Greetings, again, Christina.
I had enjoyed Screwtape Letters but didn't really pay such close attention to the 15th one.
Nevertheless, God is good, and along the way of my spiritual growth I came to the sudden realization that our eternal lives began at our conception, created of love from our parents and God infusing our soul into the mix.
So our life here is like being at the eternal life concert listening to the pre-headliner warm up band. Of course we are active participants, not just spectators (a truth some Christians need to understand that better).
A fun consequence of this is my speculation and musings about our afterlife. Is it as simplistic as two destinations, Heaven filled with the untreated eternal light and Hell replete with unquenchable of fire?
Does St. Peter act like a cosmic Court Clerk and Jesus sit on a throne of Judgement like Ceaser turning a thumbs up or thumbs down for our particular judgement?

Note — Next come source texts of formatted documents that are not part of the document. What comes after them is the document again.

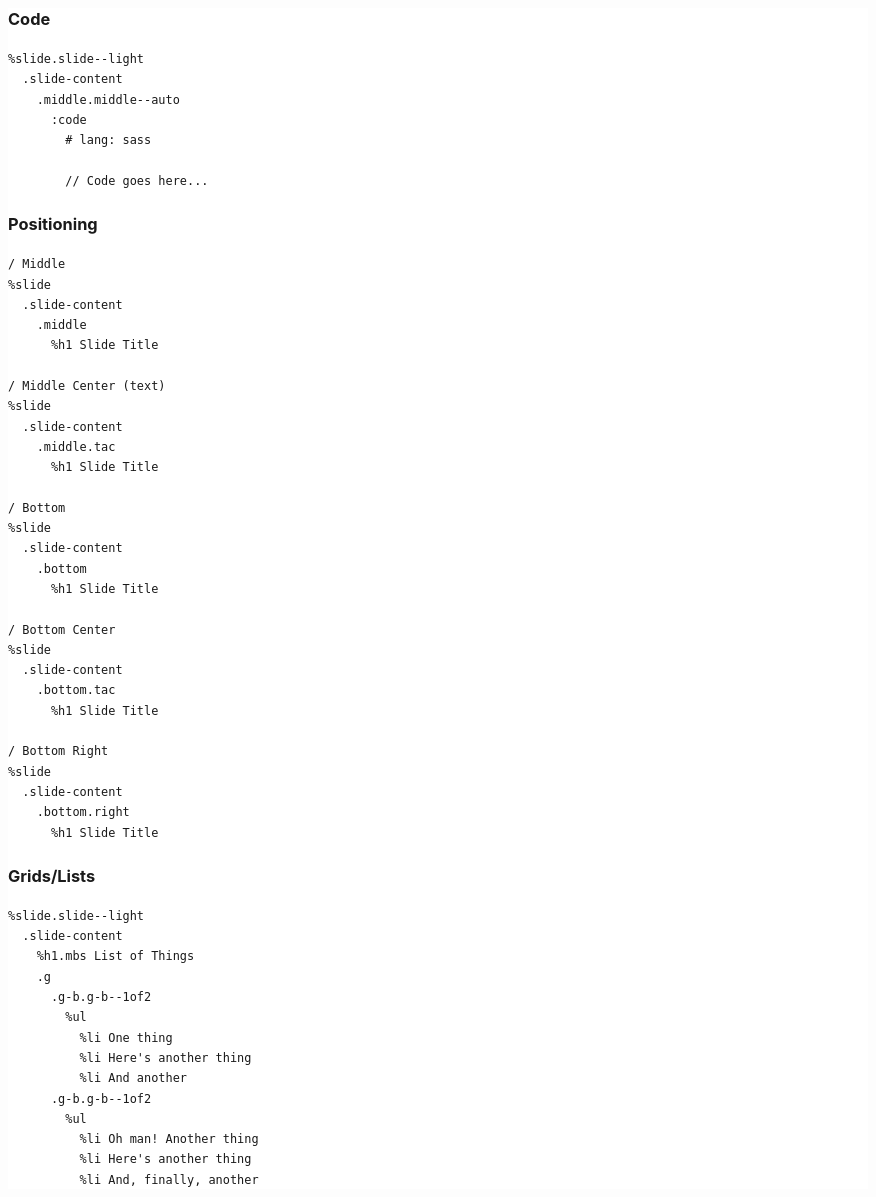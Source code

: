 ### Code

```haml
%slide.slide--light
  .slide-content
    .middle.middle--auto
      :code
        # lang: sass

        // Code goes here...
```

### Positioning


```haml
/ Middle
%slide
  .slide-content
    .middle
      %h1 Slide Title

/ Middle Center (text)
%slide
  .slide-content
    .middle.tac
      %h1 Slide Title

/ Bottom
%slide
  .slide-content
    .bottom
      %h1 Slide Title

/ Bottom Center
%slide
  .slide-content
    .bottom.tac
      %h1 Slide Title

/ Bottom Right
%slide
  .slide-content
    .bottom.right
      %h1 Slide Title
```

### Grids/Lists

```haml
%slide.slide--light
  .slide-content
    %h1.mbs List of Things
    .g
      .g-b.g-b--1of2
        %ul
          %li One thing
          %li Here's another thing
          %li And another
      .g-b.g-b--1of2
        %ul
          %li Oh man! Another thing
          %li Here's another thing
          %li And, finally, another
```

I recall Jesus saying in scripture (Jn 12;47-48) the He does not judge or condemn, but His words do. So as we accept and live by His words, so we will also in eternity.
It's almost like we are creating and shaping our own plaster mold here in this life that gets cast in bronze for eternity.
Sidebar: People often think if eternity as "timeless" and conclude wrongly that there is "no" time in eternity. But really it is "all time" wrapped into a single existence.
We usually assume that our eternal life will be an order of magnitude greater in "experience" than this life. I wonder if we get to experience all the good and bad effects of our life actions, the joys, willing sacrifices, praises of God, lies, etc in our eternal life at 1000x intensity, including the experiences of those we helped, loved, cheated. Lied to, etc. It might be like a multidimensional experience of our words and actions not only from our own perspective but the consequential experiences of others that resulted from them, excluding of course the sins forgiven us by Jesus when we offer them to him with a contrite heart.
So when I buy a flavored protine drink and piece of fruit for the homeless begger in the supermarket parking lot and give it to him out of kindness, perhaps his gratitude is cast into my eternal life experience as well into my bronze "room" among many rooms in Heaven.
Consequently all the experiences and damaging consequences of mean, thieving, abusive and narcissistic, etc., people get to live 1000 fold those experiences and consequential experiences of those they abused in their own particular hell. Which, of course, would be eliminated by the blood of Jesus should they offer those sins to Him with a contrite heart.
Perhaps.🤔
Sorry for such a loooong comment. Hope you enjoyed it a bit.